Next, we were able to obtain the net average inundated depth by subtracting these proportional depths per control point from the average water depths in the Doñana marshes, as shown in Table 4 (see Table 5). This depth reflects the impact of induced climate change, primarily because the 105 hm3 obtained does not recharge the Doñana marsh itself.
Similarly, considering each of the ACR values from Table 4 as different scenarios (favorable = ACR value from 2009 to 2013; neutral = ACR value from 2009 to 2020; and unfavorable = ACR value from 2013 to 2020), we could determine the number of years remaining until the complete drying of the Doñana marshes (Table 6 and Figure 23).
Additionally, by applying a patented procedure [30], it was possible to annually predict the soil deposited over the Doñana marshes (Figure 24). The simulation was conducted from 2009 to 2025, although the period of 2016–2020 was used as the basis according to the characteristics, precipitation, and temperature of the study area (as it most closely resembles the simulation in the sixth IPCC report [39]).
Using this methodology, which considered the annual aquifer extractions, we could deduce both what happened in the past and what will happen in the future.
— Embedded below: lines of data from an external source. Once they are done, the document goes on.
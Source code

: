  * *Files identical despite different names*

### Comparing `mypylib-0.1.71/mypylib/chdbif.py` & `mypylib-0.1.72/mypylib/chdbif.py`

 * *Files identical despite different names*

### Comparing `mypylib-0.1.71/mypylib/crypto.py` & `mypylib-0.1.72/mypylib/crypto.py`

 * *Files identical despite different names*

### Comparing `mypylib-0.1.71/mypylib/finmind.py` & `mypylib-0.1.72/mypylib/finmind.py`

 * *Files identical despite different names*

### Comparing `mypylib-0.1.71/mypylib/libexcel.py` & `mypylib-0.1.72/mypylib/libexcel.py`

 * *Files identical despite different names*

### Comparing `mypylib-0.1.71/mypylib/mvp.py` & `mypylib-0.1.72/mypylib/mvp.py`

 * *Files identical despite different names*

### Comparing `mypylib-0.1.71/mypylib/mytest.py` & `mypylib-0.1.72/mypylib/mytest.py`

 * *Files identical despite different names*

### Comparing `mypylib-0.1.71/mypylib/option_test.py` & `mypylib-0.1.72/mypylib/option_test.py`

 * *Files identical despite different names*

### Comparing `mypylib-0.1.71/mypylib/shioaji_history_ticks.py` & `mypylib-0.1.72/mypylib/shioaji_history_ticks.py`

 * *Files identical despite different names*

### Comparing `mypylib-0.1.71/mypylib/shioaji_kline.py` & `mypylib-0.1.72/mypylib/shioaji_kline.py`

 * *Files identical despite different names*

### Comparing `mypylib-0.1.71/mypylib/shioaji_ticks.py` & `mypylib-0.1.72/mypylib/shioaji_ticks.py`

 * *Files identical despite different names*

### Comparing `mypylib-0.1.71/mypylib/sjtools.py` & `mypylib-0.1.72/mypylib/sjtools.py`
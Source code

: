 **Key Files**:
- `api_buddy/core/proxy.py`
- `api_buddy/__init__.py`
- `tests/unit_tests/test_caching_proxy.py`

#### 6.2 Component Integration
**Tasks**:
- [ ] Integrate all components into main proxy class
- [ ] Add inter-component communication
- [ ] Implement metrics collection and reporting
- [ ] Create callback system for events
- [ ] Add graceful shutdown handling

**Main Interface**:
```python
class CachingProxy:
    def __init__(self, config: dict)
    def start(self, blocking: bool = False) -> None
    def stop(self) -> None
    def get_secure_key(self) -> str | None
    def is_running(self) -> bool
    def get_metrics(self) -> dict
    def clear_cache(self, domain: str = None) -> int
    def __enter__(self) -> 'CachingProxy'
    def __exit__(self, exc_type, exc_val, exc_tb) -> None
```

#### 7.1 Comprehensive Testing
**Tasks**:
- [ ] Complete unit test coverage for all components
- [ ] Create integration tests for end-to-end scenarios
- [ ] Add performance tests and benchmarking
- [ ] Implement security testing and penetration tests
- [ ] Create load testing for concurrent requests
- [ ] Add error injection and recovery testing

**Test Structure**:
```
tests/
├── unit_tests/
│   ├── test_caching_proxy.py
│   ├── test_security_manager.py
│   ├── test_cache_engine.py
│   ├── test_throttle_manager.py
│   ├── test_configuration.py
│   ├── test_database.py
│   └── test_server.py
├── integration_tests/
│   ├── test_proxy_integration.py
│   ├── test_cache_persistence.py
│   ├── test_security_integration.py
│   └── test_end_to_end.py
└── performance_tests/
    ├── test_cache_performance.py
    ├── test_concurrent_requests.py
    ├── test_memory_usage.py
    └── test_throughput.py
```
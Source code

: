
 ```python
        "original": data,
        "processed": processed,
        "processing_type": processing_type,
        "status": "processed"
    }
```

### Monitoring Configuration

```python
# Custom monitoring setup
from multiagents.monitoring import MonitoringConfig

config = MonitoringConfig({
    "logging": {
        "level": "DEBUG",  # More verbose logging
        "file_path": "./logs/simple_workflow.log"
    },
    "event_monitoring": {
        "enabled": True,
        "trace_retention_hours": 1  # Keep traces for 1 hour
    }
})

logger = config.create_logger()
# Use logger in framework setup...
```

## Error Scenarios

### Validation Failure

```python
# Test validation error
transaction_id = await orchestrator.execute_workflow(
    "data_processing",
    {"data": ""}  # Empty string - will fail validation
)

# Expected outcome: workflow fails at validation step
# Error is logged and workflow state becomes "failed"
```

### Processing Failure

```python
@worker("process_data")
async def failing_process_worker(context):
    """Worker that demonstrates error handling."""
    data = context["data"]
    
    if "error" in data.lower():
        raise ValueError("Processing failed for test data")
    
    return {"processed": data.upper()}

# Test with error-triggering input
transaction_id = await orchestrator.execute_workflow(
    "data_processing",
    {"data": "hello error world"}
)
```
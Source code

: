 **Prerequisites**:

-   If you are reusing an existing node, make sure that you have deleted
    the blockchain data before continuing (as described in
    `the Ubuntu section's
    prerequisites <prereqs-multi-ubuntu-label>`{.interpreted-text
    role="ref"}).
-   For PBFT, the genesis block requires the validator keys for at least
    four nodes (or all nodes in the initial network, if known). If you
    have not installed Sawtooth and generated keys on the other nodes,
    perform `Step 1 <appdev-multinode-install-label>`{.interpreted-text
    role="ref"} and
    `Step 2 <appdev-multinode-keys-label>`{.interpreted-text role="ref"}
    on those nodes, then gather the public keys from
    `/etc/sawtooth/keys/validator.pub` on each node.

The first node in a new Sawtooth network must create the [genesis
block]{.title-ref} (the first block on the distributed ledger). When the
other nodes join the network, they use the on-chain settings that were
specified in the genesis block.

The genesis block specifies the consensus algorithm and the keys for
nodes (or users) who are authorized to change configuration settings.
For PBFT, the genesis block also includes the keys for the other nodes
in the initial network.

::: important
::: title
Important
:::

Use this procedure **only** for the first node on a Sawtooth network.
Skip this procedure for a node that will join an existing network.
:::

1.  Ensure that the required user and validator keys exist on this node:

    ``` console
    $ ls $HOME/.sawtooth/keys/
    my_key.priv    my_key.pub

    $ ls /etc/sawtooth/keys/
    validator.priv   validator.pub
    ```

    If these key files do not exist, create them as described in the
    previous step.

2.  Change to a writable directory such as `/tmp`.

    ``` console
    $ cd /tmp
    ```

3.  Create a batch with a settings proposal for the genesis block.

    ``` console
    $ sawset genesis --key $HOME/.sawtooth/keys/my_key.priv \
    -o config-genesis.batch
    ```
This approach is a key tool for simulating the effects of human-induced climate change and global warming as well as an indispensable resource for developing recovery and/or improvement plans for the study area.
Finally, it is important to highlight that the Doñana marsh, in relation to the points discussed, does not have sufficient groundwater, and, as such, the disparity between the increase in the inundated area and the water supply from the aquifer will continue to grow. If efficient water resource management measures are not implemented, this will result in the disappearance of the Doñana marsh, its ecosystem, and the climatic benefits that it provides to the surrounding urban areas.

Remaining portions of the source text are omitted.